Using the records underneath, tally the lines where the word "begin" appears and please give only the count.

#### Material provided ####

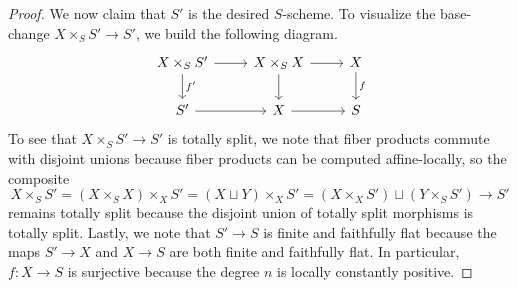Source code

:\documentclass{amsart}
\begin{document}
\begin{proof}
    We now claim that $S'$ is the desired $S$-scheme. To visualize the base-change $X\times_SS'\to S'$, we build the following diagram.
    \[\begin{tikzcd}
        {X\times_SS'} & {X\times_SX} & X \\
        {S'} & X & S
        \arrow["f", from=1-3, to=2-3]
        \arrow["{f'}", from=1-1, to=2-1]
        \arrow[from=1-2, to=2-2]
        \arrow[from=1-1, to=1-2]
        \arrow[from=1-2, to=1-3]
        \arrow[from=2-2, to=2-3]
        \arrow[from=2-1, to=2-2]
    \end{tikzcd}\]
    To see that $X\times_SS'\to S'$ is totally split, we note that fiber products commute with disjoint unions because fiber products can be computed affine-locally, so the composite
    \[X\times_SS'=(X\times_SX)\times_XS'=(X\sqcup Y)\times_XS'=(X\times_XS')\sqcup(Y\times_SS')\to S'\]
    remains totally split because the disjoint union of totally split morphisms is totally split. Lastly, we note that $S'\to S$ is finite and faithfully flat because the maps $S'\to X$ and $X\to S$ are both finite and faithfully flat. In particular, $f\colon X\to S$ is surjective because the degree $n$ is locally constantly positive.
\end{proof}
\end{document}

####

→ **Answer to the problem**: 3